## Work required
Give a count of the lines below that have the string "Business" in them, with no other words.

-- -- --

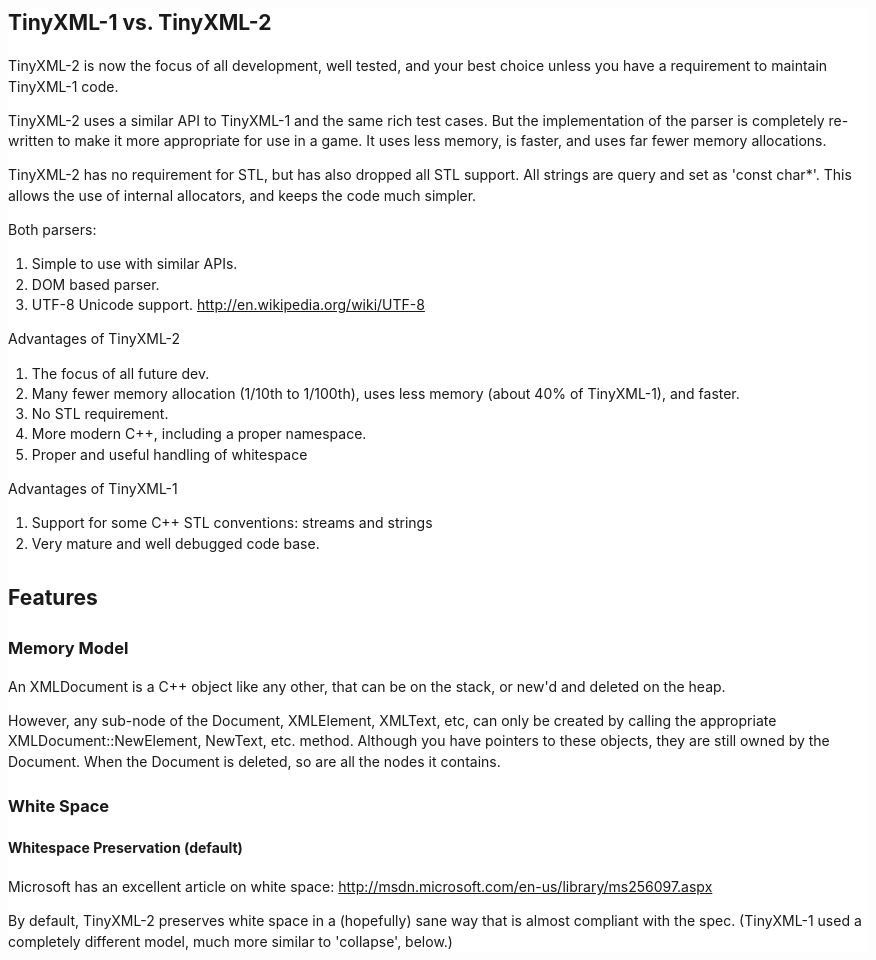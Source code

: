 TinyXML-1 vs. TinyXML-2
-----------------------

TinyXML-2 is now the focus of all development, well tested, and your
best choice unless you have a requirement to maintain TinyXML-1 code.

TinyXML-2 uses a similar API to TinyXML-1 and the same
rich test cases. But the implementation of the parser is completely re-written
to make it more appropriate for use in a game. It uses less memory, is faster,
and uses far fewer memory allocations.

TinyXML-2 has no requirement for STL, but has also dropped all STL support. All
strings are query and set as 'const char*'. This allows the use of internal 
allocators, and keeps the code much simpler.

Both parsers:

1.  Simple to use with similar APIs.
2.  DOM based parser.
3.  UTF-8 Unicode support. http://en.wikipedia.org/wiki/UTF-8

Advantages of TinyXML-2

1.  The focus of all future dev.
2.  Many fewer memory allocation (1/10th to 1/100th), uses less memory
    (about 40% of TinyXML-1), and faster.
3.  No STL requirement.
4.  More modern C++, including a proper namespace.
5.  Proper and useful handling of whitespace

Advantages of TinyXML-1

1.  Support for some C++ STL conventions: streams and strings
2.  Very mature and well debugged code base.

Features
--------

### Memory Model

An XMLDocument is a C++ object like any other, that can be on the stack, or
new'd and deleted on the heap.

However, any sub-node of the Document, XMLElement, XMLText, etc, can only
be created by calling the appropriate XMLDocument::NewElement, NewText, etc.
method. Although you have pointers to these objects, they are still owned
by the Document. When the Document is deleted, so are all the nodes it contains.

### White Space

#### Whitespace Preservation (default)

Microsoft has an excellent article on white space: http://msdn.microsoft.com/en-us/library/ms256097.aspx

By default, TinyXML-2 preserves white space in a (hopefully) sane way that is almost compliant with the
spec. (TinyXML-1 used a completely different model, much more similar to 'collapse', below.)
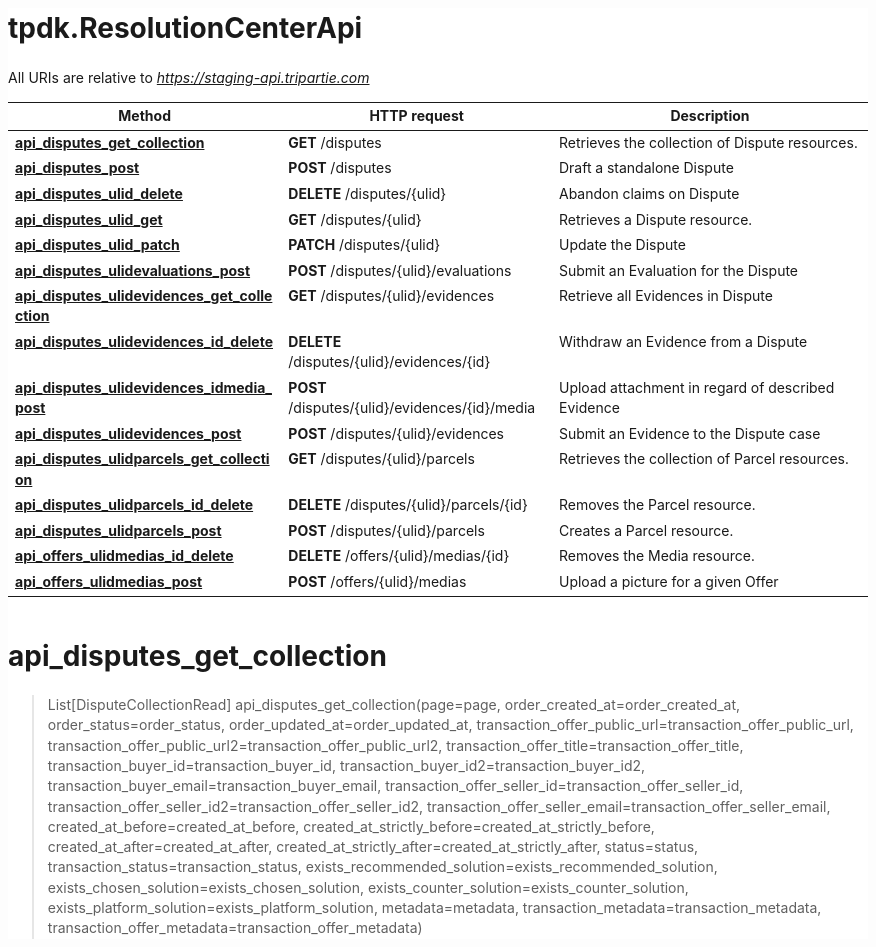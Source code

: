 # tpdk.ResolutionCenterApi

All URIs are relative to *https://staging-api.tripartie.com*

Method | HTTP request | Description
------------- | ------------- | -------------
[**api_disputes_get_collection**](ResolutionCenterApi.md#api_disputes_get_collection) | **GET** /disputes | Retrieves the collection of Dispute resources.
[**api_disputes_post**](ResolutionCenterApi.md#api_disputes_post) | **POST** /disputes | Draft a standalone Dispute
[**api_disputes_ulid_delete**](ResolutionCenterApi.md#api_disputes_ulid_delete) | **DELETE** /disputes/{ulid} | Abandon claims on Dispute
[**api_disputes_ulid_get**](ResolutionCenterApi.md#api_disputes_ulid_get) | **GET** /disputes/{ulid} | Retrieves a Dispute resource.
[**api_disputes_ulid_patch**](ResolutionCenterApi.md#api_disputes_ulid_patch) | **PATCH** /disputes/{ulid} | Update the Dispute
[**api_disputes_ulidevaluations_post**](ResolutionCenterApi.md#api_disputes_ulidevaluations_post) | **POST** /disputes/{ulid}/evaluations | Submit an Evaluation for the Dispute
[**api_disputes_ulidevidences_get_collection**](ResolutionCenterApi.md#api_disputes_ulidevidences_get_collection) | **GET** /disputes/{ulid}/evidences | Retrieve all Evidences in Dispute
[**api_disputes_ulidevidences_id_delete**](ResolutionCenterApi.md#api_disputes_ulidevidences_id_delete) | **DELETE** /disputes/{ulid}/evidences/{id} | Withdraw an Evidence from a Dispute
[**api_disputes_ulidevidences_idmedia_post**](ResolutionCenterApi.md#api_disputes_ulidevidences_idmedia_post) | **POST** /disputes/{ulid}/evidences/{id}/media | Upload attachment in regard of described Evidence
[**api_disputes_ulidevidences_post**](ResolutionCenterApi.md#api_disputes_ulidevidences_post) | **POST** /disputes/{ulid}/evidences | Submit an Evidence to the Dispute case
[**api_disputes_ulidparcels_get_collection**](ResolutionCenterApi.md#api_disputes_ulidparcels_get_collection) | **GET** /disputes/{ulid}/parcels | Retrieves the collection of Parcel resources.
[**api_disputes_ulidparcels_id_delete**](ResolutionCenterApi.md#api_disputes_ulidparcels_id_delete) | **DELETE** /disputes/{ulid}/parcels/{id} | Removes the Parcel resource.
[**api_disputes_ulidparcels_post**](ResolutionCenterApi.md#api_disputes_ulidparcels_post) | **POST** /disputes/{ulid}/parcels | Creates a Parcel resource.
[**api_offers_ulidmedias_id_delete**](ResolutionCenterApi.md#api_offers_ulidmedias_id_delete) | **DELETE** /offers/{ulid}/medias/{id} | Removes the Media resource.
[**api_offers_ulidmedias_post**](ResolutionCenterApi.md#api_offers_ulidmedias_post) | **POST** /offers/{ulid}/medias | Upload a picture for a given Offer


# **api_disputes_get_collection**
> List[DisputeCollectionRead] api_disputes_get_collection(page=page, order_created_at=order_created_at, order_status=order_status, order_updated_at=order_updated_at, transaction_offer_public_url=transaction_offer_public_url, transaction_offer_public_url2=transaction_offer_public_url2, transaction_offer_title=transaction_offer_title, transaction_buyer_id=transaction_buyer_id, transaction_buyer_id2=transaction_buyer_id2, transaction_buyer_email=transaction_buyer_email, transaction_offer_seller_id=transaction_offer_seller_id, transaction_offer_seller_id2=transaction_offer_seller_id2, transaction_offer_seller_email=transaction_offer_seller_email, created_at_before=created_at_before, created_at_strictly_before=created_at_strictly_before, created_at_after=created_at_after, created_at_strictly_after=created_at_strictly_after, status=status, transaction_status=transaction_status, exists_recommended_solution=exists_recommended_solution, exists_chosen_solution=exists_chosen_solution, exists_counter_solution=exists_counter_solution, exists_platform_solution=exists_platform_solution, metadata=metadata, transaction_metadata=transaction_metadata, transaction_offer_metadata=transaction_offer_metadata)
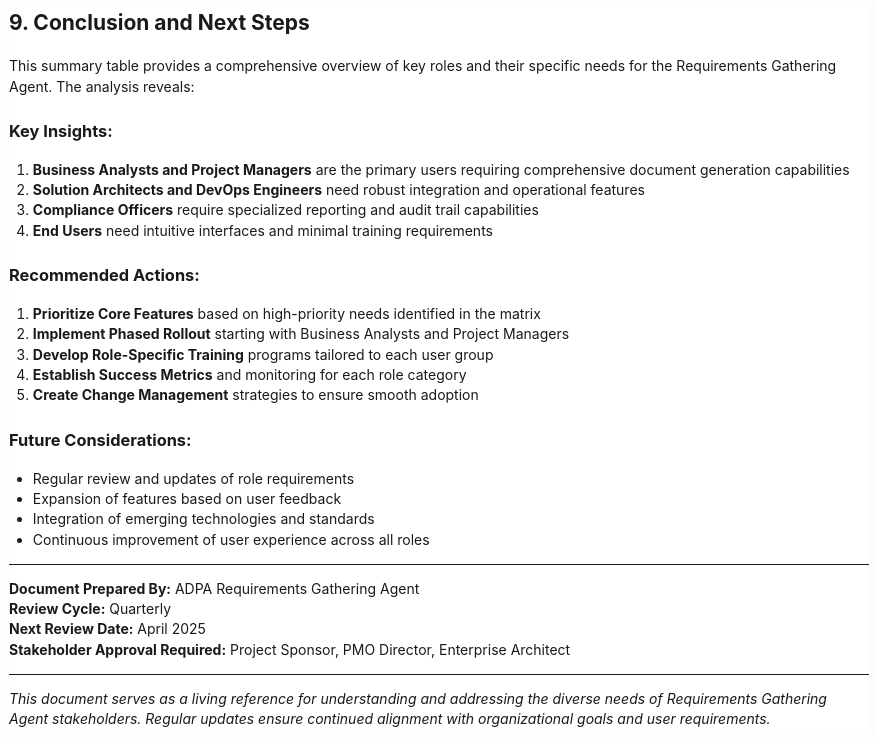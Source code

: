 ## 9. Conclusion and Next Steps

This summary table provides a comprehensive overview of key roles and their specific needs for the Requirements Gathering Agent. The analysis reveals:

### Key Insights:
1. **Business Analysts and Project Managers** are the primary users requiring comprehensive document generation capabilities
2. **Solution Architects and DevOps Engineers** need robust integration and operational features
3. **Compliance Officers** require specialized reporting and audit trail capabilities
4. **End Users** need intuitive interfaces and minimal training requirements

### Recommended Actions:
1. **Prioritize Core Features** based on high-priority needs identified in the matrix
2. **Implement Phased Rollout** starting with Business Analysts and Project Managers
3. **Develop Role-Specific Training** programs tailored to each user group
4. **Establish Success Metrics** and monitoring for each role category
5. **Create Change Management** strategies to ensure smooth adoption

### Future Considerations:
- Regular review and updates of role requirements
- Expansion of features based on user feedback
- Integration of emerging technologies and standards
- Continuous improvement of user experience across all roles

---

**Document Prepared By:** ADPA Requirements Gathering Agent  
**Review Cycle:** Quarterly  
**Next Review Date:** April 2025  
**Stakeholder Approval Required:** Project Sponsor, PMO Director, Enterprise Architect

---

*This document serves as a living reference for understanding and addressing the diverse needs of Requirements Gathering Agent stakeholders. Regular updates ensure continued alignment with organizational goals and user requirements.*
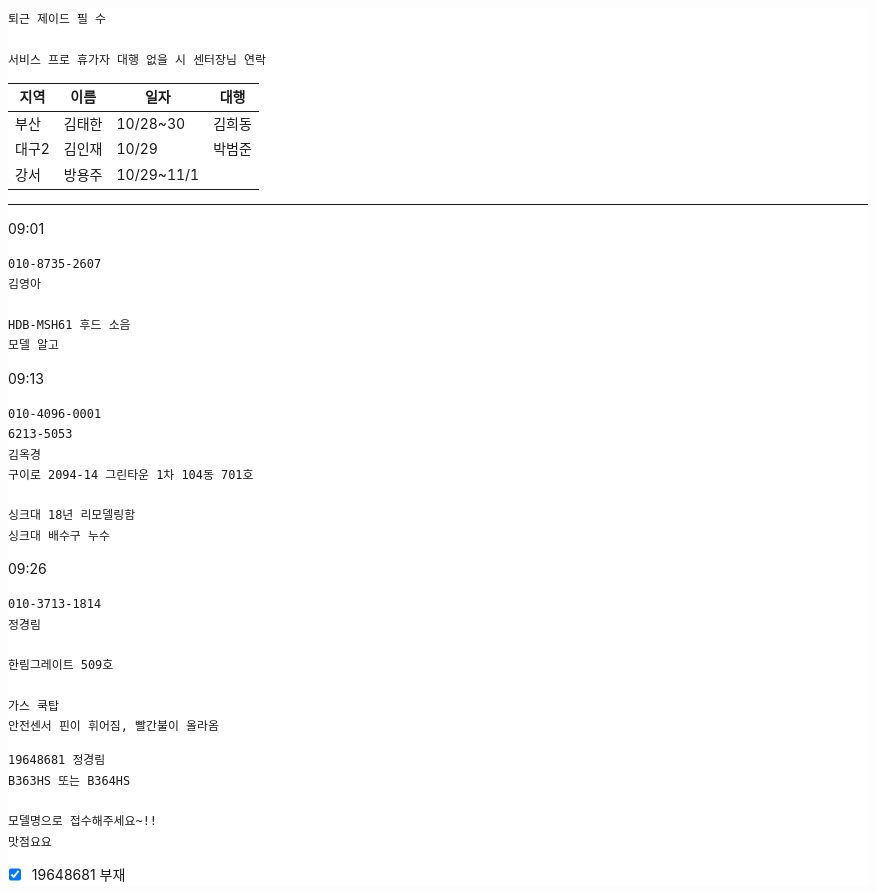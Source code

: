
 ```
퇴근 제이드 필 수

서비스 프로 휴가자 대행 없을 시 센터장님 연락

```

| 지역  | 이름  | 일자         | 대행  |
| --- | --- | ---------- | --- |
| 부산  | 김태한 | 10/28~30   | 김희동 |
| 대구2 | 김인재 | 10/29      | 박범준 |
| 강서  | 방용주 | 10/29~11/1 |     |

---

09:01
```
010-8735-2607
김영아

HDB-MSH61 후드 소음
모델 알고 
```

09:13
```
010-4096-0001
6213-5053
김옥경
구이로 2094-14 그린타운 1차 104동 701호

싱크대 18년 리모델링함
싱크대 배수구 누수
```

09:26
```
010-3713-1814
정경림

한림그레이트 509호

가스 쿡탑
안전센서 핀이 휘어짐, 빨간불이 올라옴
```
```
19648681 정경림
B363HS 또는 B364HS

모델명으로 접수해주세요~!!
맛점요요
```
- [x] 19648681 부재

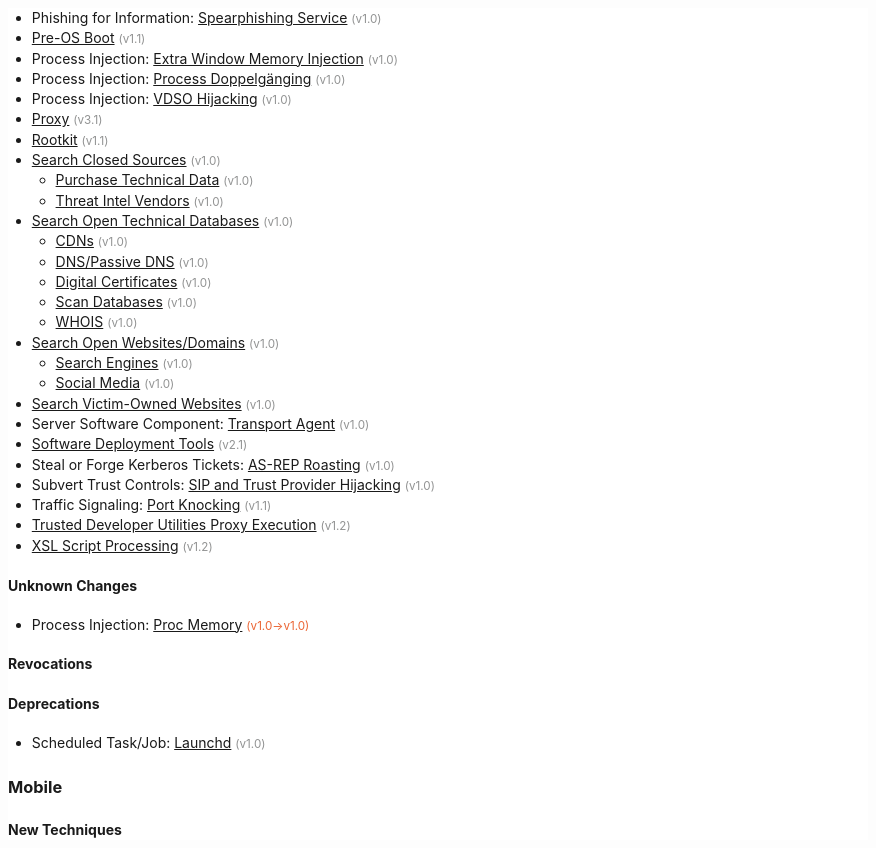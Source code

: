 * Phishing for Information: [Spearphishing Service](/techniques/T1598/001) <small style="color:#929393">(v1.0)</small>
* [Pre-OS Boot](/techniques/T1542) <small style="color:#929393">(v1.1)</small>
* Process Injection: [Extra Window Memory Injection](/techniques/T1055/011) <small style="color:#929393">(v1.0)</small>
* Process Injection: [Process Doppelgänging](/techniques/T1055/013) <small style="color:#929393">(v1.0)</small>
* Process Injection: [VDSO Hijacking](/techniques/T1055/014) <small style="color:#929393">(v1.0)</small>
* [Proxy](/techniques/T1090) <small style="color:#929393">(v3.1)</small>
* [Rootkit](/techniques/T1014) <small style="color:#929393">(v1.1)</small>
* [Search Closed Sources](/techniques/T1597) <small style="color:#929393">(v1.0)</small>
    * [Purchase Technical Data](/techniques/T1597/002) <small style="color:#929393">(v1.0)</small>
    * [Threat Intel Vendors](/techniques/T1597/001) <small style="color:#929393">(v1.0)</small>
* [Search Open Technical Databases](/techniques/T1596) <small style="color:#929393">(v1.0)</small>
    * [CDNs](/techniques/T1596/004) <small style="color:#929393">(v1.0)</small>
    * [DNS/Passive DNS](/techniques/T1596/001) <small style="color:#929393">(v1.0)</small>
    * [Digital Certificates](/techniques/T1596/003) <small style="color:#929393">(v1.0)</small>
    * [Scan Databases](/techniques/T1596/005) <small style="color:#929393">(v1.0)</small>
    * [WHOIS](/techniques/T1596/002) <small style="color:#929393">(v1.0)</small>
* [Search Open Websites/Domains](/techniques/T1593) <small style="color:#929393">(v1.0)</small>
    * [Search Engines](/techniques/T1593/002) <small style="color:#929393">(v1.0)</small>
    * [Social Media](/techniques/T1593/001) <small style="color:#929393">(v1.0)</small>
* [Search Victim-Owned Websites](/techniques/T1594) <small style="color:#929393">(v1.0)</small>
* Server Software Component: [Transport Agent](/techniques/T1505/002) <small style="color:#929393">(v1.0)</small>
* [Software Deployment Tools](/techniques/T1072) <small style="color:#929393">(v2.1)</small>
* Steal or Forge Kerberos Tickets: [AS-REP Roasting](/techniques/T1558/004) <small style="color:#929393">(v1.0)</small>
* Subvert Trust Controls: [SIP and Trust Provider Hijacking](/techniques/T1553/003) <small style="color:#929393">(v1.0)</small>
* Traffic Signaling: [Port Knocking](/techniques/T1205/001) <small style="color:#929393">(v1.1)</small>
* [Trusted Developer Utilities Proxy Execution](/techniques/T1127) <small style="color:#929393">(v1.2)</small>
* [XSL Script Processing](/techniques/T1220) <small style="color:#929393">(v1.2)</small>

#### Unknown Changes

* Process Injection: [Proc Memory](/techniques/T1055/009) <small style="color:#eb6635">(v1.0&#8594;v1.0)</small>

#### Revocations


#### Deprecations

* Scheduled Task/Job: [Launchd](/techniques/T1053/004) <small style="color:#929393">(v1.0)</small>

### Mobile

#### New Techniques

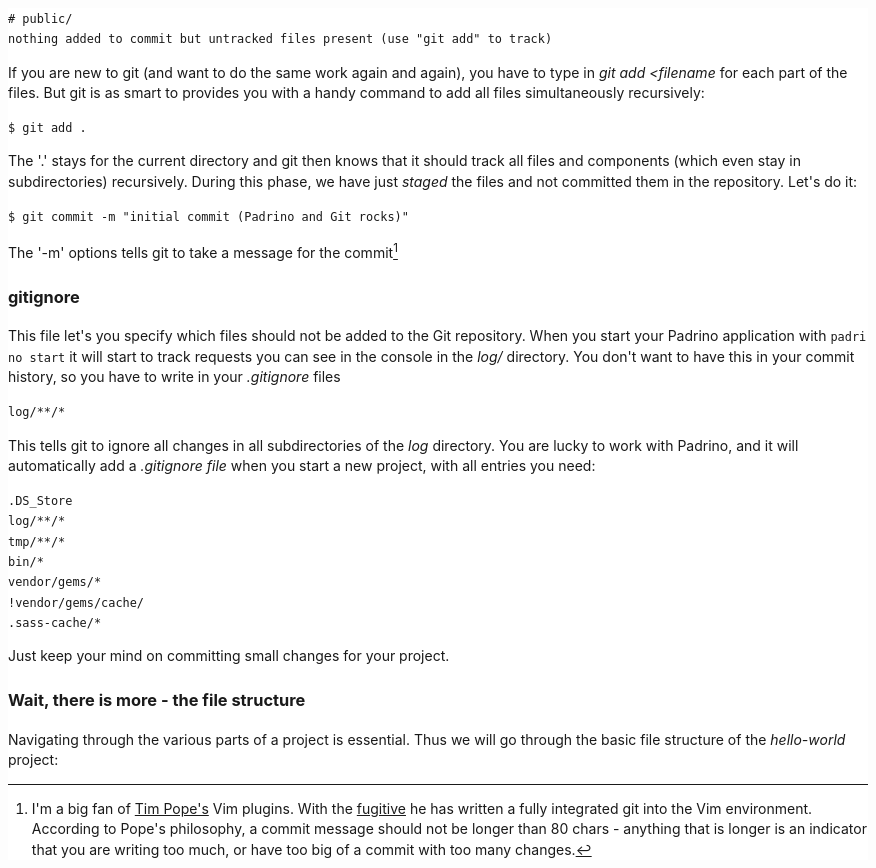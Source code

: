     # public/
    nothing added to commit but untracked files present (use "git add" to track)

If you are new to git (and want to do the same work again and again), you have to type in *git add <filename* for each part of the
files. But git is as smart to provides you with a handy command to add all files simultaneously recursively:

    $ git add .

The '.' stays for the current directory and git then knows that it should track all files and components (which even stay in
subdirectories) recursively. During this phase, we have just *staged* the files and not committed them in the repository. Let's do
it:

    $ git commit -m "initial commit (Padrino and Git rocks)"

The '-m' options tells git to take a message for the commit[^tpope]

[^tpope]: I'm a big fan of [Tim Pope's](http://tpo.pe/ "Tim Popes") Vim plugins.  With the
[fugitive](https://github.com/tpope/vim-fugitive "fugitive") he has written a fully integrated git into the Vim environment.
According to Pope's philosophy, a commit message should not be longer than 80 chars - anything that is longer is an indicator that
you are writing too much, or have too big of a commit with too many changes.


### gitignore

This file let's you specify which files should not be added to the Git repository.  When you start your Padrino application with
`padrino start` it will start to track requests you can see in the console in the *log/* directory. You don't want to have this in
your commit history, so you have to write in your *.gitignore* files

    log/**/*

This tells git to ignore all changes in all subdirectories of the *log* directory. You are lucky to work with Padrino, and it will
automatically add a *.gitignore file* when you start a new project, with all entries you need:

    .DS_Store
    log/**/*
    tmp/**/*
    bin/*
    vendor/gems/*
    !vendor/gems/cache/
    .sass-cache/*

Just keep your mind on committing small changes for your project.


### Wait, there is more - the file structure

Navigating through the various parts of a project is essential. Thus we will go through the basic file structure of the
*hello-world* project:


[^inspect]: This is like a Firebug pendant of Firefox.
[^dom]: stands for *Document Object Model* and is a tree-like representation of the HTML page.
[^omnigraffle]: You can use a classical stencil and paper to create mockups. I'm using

-- -- --

## Exercise response
2